> _Required work_: Would you reproduce exactly the lines below from the one holding "Filament size: 1.75mm" through the one holding "No | No | 54g |", inclusive, and no others?

> _Data extracted from a collection_:
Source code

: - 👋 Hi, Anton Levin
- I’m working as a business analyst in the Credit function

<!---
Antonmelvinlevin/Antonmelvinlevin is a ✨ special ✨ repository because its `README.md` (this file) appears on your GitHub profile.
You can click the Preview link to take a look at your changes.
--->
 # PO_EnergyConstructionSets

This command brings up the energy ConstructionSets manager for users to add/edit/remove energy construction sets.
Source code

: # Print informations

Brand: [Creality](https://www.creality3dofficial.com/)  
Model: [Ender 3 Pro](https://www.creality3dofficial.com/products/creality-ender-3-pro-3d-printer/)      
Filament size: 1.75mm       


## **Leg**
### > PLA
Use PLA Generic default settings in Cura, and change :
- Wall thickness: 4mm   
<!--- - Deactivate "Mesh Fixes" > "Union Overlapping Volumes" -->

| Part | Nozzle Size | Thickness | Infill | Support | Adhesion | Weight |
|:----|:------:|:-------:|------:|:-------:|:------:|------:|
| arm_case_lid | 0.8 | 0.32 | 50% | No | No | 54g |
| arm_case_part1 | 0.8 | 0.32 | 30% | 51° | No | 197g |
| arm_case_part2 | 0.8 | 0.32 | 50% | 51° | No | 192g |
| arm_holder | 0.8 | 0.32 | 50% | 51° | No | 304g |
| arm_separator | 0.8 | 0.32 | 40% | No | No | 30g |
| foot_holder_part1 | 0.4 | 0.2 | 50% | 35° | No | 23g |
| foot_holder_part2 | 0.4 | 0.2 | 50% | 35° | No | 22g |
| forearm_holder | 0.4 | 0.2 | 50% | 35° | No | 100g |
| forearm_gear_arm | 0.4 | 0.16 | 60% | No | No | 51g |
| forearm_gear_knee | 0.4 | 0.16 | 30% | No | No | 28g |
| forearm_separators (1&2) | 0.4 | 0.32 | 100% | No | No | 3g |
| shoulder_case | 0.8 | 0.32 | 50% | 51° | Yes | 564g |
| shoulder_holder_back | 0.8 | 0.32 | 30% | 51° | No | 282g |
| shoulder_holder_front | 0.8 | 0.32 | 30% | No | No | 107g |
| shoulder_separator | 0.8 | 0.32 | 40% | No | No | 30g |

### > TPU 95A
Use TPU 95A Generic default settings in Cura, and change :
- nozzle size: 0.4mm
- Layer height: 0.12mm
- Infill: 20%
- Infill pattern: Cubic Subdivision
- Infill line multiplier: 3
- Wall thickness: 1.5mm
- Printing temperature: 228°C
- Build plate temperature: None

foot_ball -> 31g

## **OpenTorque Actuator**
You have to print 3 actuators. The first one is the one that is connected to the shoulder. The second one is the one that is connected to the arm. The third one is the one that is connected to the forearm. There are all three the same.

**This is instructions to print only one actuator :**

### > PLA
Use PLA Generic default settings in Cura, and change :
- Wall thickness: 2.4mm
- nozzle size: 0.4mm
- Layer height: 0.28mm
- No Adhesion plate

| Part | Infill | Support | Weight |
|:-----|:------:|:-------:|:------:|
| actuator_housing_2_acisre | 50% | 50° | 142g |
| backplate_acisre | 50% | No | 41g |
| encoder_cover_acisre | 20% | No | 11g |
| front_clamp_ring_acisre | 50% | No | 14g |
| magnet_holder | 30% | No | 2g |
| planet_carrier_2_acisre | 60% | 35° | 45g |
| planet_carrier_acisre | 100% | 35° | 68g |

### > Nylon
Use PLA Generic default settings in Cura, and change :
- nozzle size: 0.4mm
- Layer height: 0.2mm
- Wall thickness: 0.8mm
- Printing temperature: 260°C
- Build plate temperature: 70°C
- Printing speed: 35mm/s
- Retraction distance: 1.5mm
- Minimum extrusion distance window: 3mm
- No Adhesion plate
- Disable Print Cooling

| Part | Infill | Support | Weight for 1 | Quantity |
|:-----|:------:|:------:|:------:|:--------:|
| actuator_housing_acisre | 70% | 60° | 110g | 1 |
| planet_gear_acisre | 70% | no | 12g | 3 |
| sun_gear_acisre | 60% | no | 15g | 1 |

> _Task response_:
Filament size: 1.75mm       


## **Leg**
### > PLA
Use PLA Generic default settings in Cura, and change :
- Wall thickness: 4mm   
<!--- - Deactivate "Mesh Fixes" > "Union Overlapping Volumes" -->

| Part | Nozzle Size | Thickness | Infill | Support | Adhesion | Weight |
|:----|:------:|:-------:|------:|:-------:|:------:|------:|
| arm_case_lid | 0.8 | 0.32 | 50% | No | No | 54g |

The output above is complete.